La plaza se creó en el emplazamiento de un antiguo huerto junto al monasterio de San Zacarías. Tomó el nombre de San Marcos en el año 832 tras la construcción de la primera basílica. Adquirió su forma actual en la segunda mitad del siglo XII, cuando, por orden del dux Sebastián Ziani, se demolió la antigua iglesia de S. Geminiano, se rellenó el canal que atravesaba el centro y se rodeó la plaza de edificios porticados. Cien años después, en 1264, se pavimentó con un suelo de ladrillo ornamental. Ya en el siglo XIV era admirada por los visitantes y Petrarca, de visita en Venecia en 1363, exclamó con alegría al verla: «¡No sé si hay algo tan hermoso en la tierra! El aspecto de la plaza a finales del siglo XV está representado en el cuadro de Gentile Bellini La procesión en la plaza de San Marcos (Galería de la Academia). A principios del siglo XVI, se construyó el palacio de la Antigua Procuraduría y, hacia el final, la Nueva Procuraduría.

En 1723, la plaza recibió un suelo estampado de liparita y piedra blanca de Istria. En el siglo XIX, por orden de Napoleón, se construyó un ala para conectar la antigua y la nueva Fiscalía al oeste, la llamada ala Napoleón. A finales del siglo pasado, se eliminaron las tiendas que rodeaban el campanario.
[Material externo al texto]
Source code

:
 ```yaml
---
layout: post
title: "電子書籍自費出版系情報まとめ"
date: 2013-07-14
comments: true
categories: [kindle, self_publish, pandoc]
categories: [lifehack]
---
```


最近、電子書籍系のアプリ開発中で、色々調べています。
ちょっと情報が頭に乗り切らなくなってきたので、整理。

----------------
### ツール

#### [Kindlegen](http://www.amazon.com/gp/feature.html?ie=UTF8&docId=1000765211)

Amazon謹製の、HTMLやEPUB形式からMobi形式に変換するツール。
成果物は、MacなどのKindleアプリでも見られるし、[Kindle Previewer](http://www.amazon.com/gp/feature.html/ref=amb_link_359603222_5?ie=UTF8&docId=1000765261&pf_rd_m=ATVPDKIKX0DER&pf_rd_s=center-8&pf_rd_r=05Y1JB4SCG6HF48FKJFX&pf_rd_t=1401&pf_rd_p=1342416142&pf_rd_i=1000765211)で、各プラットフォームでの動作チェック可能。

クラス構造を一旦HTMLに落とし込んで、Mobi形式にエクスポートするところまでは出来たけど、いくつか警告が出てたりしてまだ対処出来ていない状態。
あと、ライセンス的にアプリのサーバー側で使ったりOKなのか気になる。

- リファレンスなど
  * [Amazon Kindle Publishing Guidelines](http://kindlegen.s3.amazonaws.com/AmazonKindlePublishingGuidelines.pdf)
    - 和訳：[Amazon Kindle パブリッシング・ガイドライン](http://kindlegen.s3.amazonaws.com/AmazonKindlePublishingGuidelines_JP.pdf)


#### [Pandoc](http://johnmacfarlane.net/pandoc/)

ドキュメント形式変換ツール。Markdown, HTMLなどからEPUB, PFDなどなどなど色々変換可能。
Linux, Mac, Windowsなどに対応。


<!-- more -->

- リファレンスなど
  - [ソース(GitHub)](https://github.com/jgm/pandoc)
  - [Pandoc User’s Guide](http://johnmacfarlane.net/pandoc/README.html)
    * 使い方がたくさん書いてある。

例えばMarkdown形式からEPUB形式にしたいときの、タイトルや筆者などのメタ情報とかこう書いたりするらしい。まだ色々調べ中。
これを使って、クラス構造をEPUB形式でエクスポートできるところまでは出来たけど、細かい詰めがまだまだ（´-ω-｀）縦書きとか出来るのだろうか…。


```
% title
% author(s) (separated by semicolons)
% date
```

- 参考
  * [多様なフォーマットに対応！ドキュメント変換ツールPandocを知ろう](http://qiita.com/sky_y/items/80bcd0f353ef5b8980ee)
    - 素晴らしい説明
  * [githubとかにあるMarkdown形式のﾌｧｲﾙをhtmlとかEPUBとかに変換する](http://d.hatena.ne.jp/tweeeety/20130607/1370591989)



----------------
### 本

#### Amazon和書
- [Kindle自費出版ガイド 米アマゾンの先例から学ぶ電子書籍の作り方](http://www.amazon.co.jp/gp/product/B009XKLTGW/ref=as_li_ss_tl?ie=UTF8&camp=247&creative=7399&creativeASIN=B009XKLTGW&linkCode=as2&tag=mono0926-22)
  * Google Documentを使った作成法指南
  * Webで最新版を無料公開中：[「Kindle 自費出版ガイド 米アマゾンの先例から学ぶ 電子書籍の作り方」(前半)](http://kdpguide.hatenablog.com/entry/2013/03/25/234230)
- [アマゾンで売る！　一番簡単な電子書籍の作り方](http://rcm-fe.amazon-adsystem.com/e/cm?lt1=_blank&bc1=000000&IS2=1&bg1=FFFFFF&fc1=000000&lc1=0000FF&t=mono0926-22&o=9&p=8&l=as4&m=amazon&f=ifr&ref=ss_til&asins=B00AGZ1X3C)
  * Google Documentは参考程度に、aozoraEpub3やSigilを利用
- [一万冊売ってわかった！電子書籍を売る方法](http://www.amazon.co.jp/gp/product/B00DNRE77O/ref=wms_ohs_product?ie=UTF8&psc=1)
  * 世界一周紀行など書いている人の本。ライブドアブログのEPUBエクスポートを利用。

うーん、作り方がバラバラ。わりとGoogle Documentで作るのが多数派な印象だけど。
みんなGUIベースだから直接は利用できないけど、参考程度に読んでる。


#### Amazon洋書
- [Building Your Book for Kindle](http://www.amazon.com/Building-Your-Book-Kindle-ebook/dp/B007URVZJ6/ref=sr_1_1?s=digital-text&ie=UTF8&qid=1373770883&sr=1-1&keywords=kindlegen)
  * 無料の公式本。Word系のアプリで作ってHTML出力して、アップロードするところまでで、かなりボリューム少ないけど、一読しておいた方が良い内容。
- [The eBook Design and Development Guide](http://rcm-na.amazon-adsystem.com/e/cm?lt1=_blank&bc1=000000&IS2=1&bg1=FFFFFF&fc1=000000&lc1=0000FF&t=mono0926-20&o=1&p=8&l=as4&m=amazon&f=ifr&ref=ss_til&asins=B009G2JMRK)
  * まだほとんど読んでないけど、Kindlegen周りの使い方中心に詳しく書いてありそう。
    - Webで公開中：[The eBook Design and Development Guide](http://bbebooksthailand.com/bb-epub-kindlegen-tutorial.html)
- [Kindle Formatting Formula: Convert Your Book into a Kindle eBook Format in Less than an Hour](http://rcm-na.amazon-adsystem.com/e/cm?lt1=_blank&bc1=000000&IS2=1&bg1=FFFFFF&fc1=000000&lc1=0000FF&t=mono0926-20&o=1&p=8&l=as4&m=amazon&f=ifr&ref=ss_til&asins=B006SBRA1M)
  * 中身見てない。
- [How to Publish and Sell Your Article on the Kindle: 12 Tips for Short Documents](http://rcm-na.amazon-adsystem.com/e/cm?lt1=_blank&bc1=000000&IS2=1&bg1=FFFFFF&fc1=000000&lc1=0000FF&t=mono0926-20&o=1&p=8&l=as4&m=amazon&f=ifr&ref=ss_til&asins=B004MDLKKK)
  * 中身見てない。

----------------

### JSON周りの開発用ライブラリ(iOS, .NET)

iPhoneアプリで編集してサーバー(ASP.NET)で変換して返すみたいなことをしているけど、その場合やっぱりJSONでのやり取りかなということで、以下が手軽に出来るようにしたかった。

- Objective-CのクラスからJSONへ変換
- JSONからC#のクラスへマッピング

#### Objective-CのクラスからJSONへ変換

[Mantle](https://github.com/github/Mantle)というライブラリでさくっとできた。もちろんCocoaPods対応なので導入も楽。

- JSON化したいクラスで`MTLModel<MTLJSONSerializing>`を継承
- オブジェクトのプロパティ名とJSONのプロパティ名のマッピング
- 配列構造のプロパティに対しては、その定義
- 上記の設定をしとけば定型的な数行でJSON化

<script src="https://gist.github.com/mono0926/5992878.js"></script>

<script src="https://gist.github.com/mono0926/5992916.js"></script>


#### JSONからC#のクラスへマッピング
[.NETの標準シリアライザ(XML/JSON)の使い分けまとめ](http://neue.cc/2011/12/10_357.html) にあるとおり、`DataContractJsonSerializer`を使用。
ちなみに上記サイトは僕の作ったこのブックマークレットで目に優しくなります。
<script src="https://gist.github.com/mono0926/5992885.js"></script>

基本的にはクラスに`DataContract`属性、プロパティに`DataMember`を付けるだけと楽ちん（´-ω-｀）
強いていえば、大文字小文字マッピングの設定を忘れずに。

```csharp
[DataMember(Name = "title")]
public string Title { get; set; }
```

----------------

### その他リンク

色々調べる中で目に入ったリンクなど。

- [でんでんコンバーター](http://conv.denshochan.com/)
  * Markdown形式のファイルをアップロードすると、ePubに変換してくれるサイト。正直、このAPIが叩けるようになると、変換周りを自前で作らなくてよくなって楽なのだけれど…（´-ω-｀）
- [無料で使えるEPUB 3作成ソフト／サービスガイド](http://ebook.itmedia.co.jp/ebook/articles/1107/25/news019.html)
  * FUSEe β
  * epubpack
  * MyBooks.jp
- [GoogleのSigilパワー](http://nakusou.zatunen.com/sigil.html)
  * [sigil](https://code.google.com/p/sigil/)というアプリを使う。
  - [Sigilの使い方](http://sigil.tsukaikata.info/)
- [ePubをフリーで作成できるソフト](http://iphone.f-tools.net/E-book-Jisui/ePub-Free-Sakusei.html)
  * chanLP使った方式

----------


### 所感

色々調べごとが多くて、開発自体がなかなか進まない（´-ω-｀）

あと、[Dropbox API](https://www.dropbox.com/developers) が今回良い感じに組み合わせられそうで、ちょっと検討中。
A lo largo de su historia, la plaza de San Marcos ha sido el centro de la vida veneciana, el lugar de importantes acontecimientos políticos y religiosos de la República, el escenario de las celebraciones del Estado, la Iglesia y el pueblo. Aquí se reunían los inquietos para protestar contra el régimen despótico y se celebraban el carnaval veneciano, los torneos y las fiestas populares.

Vídeo

A pesar de la marcada diferencia de estilo de los distintos edificios, la impresión general es de perfecta armonía y gran sugestión, no sólo a la luz del día sino también al atardecer, cuando la luz de la luna intensifica la impresión. A la sombra de los soportales de mármol del palacio, hay numerosas tiendas de artesanía veneciana (sobre todo joyas, encajes y cristalería) y famosos cafés que forman parte de la historia de la ciudad.

Durante la temporada de verano, las mesas de los cafés se extienden casi hasta el centro de la plaza, iluminada por la noche con farolillos, y en el podio actúan cantantes y orquestas con un rico programa musical. El ambiente se ve reforzado por las serenatas procedentes de las góndolas que recorren los canales cercanos. La plaza tiene una acústica excelente, casi como la de un teatro de ópera, por lo que a menudo se utiliza como escenario para conciertos públicos.
Durante el día, la atracción para los turistas son los miles de palomas mansas alimentadas a mano, rodeadas del cuidado tradicional de la ciudad. Según la leyenda, fueron traídos a Venecia desde Chipre como regalo para la esposa de un dux. Durante la República, fueron mantenidos por el Estado, luego por donaciones privadas y, en la actualidad, por el municipio, a cuya petición se esparce cada mañana una generosa ración de granos de maíz.